(Entries taken from a collection)
┄┄┄┄┄┄

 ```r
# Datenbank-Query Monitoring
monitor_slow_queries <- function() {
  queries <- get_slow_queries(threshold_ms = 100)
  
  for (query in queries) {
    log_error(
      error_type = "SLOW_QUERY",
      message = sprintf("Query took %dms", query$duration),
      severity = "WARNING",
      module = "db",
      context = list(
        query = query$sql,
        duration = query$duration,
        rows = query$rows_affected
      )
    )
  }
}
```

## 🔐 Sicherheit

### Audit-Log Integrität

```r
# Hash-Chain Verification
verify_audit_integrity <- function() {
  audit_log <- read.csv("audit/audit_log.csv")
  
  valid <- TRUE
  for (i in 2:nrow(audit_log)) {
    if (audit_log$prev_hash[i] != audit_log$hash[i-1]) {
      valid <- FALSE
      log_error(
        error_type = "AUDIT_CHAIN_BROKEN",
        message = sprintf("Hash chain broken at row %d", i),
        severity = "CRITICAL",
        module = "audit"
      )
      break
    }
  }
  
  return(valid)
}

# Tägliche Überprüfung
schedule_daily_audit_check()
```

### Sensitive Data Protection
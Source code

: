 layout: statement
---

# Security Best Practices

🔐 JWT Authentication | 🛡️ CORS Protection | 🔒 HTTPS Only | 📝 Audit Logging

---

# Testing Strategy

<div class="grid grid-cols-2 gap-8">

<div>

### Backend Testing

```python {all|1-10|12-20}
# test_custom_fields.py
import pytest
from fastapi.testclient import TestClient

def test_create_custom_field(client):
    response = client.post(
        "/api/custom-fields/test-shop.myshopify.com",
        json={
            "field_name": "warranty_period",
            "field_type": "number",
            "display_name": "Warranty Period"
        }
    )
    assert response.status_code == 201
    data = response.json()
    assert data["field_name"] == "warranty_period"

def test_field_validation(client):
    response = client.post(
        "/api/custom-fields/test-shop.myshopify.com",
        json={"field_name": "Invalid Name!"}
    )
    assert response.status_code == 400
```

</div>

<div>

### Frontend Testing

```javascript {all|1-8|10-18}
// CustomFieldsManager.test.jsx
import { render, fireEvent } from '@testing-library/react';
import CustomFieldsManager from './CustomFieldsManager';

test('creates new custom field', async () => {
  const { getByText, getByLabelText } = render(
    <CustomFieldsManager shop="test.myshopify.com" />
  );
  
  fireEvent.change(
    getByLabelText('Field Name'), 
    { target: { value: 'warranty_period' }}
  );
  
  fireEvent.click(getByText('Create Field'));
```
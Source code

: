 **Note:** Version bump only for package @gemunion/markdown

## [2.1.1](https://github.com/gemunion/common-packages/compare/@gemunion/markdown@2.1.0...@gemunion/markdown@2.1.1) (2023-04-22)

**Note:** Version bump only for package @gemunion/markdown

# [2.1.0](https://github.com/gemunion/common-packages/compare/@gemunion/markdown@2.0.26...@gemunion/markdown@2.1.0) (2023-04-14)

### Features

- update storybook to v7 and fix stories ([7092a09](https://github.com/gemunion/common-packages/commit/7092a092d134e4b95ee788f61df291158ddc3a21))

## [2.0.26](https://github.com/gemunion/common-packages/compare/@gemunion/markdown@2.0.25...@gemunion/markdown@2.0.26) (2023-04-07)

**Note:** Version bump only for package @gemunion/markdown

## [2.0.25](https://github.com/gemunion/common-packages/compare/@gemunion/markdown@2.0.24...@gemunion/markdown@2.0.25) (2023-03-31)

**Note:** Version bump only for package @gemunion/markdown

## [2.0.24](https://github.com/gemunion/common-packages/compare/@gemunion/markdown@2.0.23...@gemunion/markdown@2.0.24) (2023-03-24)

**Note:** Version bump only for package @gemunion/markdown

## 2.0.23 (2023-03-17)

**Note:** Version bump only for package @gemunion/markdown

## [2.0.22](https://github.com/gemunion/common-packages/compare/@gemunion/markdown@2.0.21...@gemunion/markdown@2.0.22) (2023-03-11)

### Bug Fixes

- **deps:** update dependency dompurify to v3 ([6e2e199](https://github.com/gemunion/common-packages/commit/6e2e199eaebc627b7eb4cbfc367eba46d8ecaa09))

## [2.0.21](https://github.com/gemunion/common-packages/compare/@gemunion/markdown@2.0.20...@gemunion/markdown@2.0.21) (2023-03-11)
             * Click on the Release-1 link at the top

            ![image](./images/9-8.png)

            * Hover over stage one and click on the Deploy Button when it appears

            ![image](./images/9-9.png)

┄┄┄┄┄┄

§ **TASK OBJECTIVE**
Each entry must be reproduced exactly, with nothing added or dropped.

§ **PROBLEM SOLUTION**
 ```r
# Datenbank-Query Monitoring
monitor_slow_queries <- function() {
  queries <- get_slow_queries(threshold_ms = 100)
  
  for (query in queries) {
    log_error(
      error_type = "SLOW_QUERY",
      message = sprintf("Query took %dms", query$duration),
      severity = "WARNING",
      module = "db",
      context = list(
        query = query$sql,
        duration = query$duration,
        rows = query$rows_affected
      )
    )
  }
}
```

## 🔐 Sicherheit

### Audit-Log Integrität

```r
# Hash-Chain Verification
verify_audit_integrity <- function() {
  audit_log <- read.csv("audit/audit_log.csv")
  
  valid <- TRUE
  for (i in 2:nrow(audit_log)) {
    if (audit_log$prev_hash[i] != audit_log$hash[i-1]) {
      valid <- FALSE
      log_error(
        error_type = "AUDIT_CHAIN_BROKEN",
        message = sprintf("Hash chain broken at row %d", i),
        severity = "CRITICAL",
        module = "audit"
      )
      break
    }
  }
  
  return(valid)
}

# Tägliche Überprüfung
schedule_daily_audit_check()
```

### Sensitive Data Protection
Source code

: layout: statement
---

# Security Best Practices

🔐 JWT Authentication | 🛡️ CORS Protection | 🔒 HTTPS Only | 📝 Audit Logging

---

# Testing Strategy

<div class="grid grid-cols-2 gap-8">

<div>

### Backend Testing

```python {all|1-10|12-20}
# test_custom_fields.py
import pytest
from fastapi.testclient import TestClient

def test_create_custom_field(client):
    response = client.post(
        "/api/custom-fields/test-shop.myshopify.com",
        json={
            "field_name": "warranty_period",
            "field_type": "number",
            "display_name": "Warranty Period"
        }
    )
    assert response.status_code == 201
    data = response.json()
    assert data["field_name"] == "warranty_period"

def test_field_validation(client):
    response = client.post(
        "/api/custom-fields/test-shop.myshopify.com",
        json={"field_name": "Invalid Name!"}
    )
    assert response.status_code == 400
```

</div>

<div>

### Frontend Testing

```javascript {all|1-8|10-18}
// CustomFieldsManager.test.jsx
import { render, fireEvent } from '@testing-library/react';
import CustomFieldsManager from './CustomFieldsManager';

test('creates new custom field', async () => {
  const { getByText, getByLabelText } = render(
    <CustomFieldsManager shop="test.myshopify.com" />
  );
  
  fireEvent.change(
    getByLabelText('Field Name'), 
    { target: { value: 'warranty_period' }}
  );
  
  fireEvent.click(getByText('Create Field'));
```
Source code

: **Note:** Version bump only for package @gemunion/markdown

## [2.1.1](https://github.com/gemunion/common-packages/compare/@gemunion/markdown@2.1.0...@gemunion/markdown@2.1.1) (2023-04-22)

**Note:** Version bump only for package @gemunion/markdown

# [2.1.0](https://github.com/gemunion/common-packages/compare/@gemunion/markdown@2.0.26...@gemunion/markdown@2.1.0) (2023-04-14)

### Features

- update storybook to v7 and fix stories ([7092a09](https://github.com/gemunion/common-packages/commit/7092a092d134e4b95ee788f61df291158ddc3a21))

## [2.0.26](https://github.com/gemunion/common-packages/compare/@gemunion/markdown@2.0.25...@gemunion/markdown@2.0.26) (2023-04-07)

**Note:** Version bump only for package @gemunion/markdown

## [2.0.25](https://github.com/gemunion/common-packages/compare/@gemunion/markdown@2.0.24...@gemunion/markdown@2.0.25) (2023-03-31)

**Note:** Version bump only for package @gemunion/markdown

## [2.0.24](https://github.com/gemunion/common-packages/compare/@gemunion/markdown@2.0.23...@gemunion/markdown@2.0.24) (2023-03-24)

**Note:** Version bump only for package @gemunion/markdown

## 2.0.23 (2023-03-17)

**Note:** Version bump only for package @gemunion/markdown

## [2.0.22](https://github.com/gemunion/common-packages/compare/@gemunion/markdown@2.0.21...@gemunion/markdown@2.0.22) (2023-03-11)

### Bug Fixes

- **deps:** update dependency dompurify to v3 ([6e2e199](https://github.com/gemunion/common-packages/commit/6e2e199eaebc627b7eb4cbfc367eba46d8ecaa09))

## [2.0.21](https://github.com/gemunion/common-packages/compare/@gemunion/markdown@2.0.20...@gemunion/markdown@2.0.21) (2023-03-11)
             * Click on the Release-1 link at the top

            ![image](./images/9-8.png)

            * Hover over stage one and click on the Deploy Button when it appears

            ![image](./images/9-9.png)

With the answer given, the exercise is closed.